Write out the entire listing below exactly as it appears, minus any pictures.

(Information provided begins)

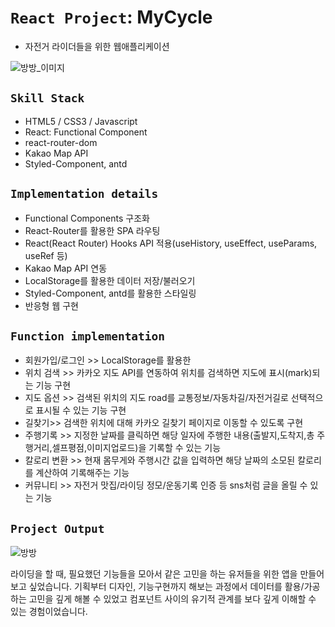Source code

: # `React Project`: MyCycle
* 자전거 라이더들을 위한 웹애플리케이션


![방방_이미지](https://user-images.githubusercontent.com/71425369/124382331-d6992a80-dd01-11eb-984e-05d3adb987c7.PNG)

## `Skill Stack`

* HTML5 / CSS3 / Javascript
* React: Functional Component
* react-router-dom
* Kakao Map API
* Styled-Component, antd

## `Implementation details`

* Functional Components 구조화
* React-Router를 활용한 SPA 라우팅
* React(React Router) Hooks API 적용(useHistory, useEffect, useParams, useRef 등)
* Kakao Map API 연동
* LocalStorage를 활용한 데이터 저장/불러오기 
* Styled-Component, antd를 활용한 스타일링
* 반응형 웹 구현

## `Function implementation`

* 회원가입/로그인 >> LocalStorage를 활용한 
* 위치 검색 >> 카카오 지도 API를 연동하여 위치를 검색하면 지도에 표시(mark)되는 기능 구현
* 지도 옵션 >> 검색된 위치의 지도 road를 교통정보/자동차길/자전거길로 선택적으로 표시될 수 있는 기능 구현
* 길찾기>> 검색한 위치에 대해 카카오 길찾기 페이지로 이동할 수 있도록 구현
* 주행기록 >> 지정한 날짜를 클릭하면 해당 일자에 주행한 내용(출발지,도착지,총 주행거리,셀프평점,이미지업로드)을 기록할 수 있는 기능
* 칼로리 변환 >> 현재 몸무게와 주행시간 값을 입력하면 해당 날짜의 소모된 칼로리를 계산하여 기록해주는 기능
* 커뮤니티 >> 자전거 맛집/라이딩 정모/운동기록 인증 등 sns처럼 글을 올릴 수 있는 기능


## `Project Output`

![방방](https://user-images.githubusercontent.com/71425369/124382160-f714b500-dd00-11eb-8f23-2c95907ee297.gif)
 
라이딩을 할 때, 필요했던 기능들을 모아서 같은 고민을 하는 유저들을 위한 앱을 만들어보고 싶었습니다. 기획부터 디자인, 기능구현까지 해보는 과정에서 데이터를 활용/가공하는 고민을 깊게 해볼 수 있었고 컴포넌트 사이의 유기적 관계를 보다 깊게 이해할 수 있는 경험이었습니다.
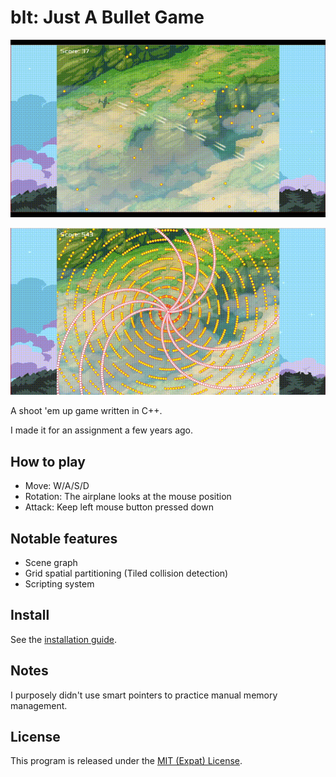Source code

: # blt: Just A Bullet Game

[![Short video](short-mov.gif)](short-mov.mp4)

[![Example pattern](pattern.gif)](pattern.mp4)

A shoot 'em up game written in C++.

I made it for an assignment a few years ago.

## How to play

- Move: W/A/S/D
- Rotation: The airplane looks at the mouse position
- Attack: Keep left mouse button pressed down

## Notable features

- Scene graph
- Grid spatial partitioning (Tiled collision detection)
- Scripting system

## Install

See the [installation guide](INSTALL.md).

## Notes

I purposely didn't use smart pointers to practice manual memory management.

## License

This program is released under the [MIT (Expat) License](COPYING).
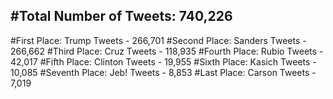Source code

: #Total Number of Tweets: 740,226 
---
#First Place: Trump Tweets - 266,701
#Second Place: Sanders Tweets - 266,662
#Third Place: Cruz Tweets - 118,935
#Fourth Place: Rubio Tweets - 42,017
#Fifth Place: Clinton Tweets - 19,955
#Sixth Place: Kasich Tweets - 10,085
#Seventh Place: Jeb! Tweets - 8,853
#Last Place: Carson Tweets - 7,019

(Information provided ends)

Output of the task >>
Source code

: # `React Project`: MyCycle
* 자전거 라이더들을 위한 웹애플리케이션


![방방_이미지](https://user-images.githubusercontent.com/71425369/124382331-d6992a80-dd01-11eb-984e-05d3adb987c7.PNG)

## `Skill Stack`

* HTML5 / CSS3 / Javascript
* React: Functional Component
* react-router-dom
* Kakao Map API
* Styled-Component, antd

## `Implementation details`

* Functional Components 구조화
* React-Router를 활용한 SPA 라우팅
* React(React Router) Hooks API 적용(useHistory, useEffect, useParams, useRef 등)
* Kakao Map API 연동
* LocalStorage를 활용한 데이터 저장/불러오기 
* Styled-Component, antd를 활용한 스타일링
* 반응형 웹 구현

## `Function implementation`

* 회원가입/로그인 >> LocalStorage를 활용한 
* 위치 검색 >> 카카오 지도 API를 연동하여 위치를 검색하면 지도에 표시(mark)되는 기능 구현
* 지도 옵션 >> 검색된 위치의 지도 road를 교통정보/자동차길/자전거길로 선택적으로 표시될 수 있는 기능 구현
* 길찾기>> 검색한 위치에 대해 카카오 길찾기 페이지로 이동할 수 있도록 구현
* 주행기록 >> 지정한 날짜를 클릭하면 해당 일자에 주행한 내용(출발지,도착지,총 주행거리,셀프평점,이미지업로드)을 기록할 수 있는 기능
* 칼로리 변환 >> 현재 몸무게와 주행시간 값을 입력하면 해당 날짜의 소모된 칼로리를 계산하여 기록해주는 기능
* 커뮤니티 >> 자전거 맛집/라이딩 정모/운동기록 인증 등 sns처럼 글을 올릴 수 있는 기능


## `Project Output`

![방방](https://user-images.githubusercontent.com/71425369/124382160-f714b500-dd00-11eb-8f23-2c95907ee297.gif)
 
라이딩을 할 때, 필요했던 기능들을 모아서 같은 고민을 하는 유저들을 위한 앱을 만들어보고 싶었습니다. 기획부터 디자인, 기능구현까지 해보는 과정에서 데이터를 활용/가공하는 고민을 깊게 해볼 수 있었고 컴포넌트 사이의 유기적 관계를 보다 깊게 이해할 수 있는 경험이었습니다.
Source code

: # blt: Just A Bullet Game

[![Short video](short-mov.gif)](short-mov.mp4)

[![Example pattern](pattern.gif)](pattern.mp4)

A shoot 'em up game written in C++.

I made it for an assignment a few years ago.

## How to play

- Move: W/A/S/D
- Rotation: The airplane looks at the mouse position
- Attack: Keep left mouse button pressed down

## Notable features

- Scene graph
- Grid spatial partitioning (Tiled collision detection)
- Scripting system

## Install

See the [installation guide](INSTALL.md).

## Notes

I purposely didn't use smart pointers to practice manual memory management.

## License

This program is released under the [MIT (Expat) License](COPYING).
Source code

: #Total Number of Tweets: 740,226 
---
#First Place: Trump Tweets - 266,701
#Second Place: Sanders Tweets - 266,662
#Third Place: Cruz Tweets - 118,935
#Fourth Place: Rubio Tweets - 42,017
#Fifth Place: Clinton Tweets - 19,955
#Sixth Place: Kasich Tweets - 10,085
#Seventh Place: Jeb! Tweets - 8,853
#Last Place: Carson Tweets - 7,019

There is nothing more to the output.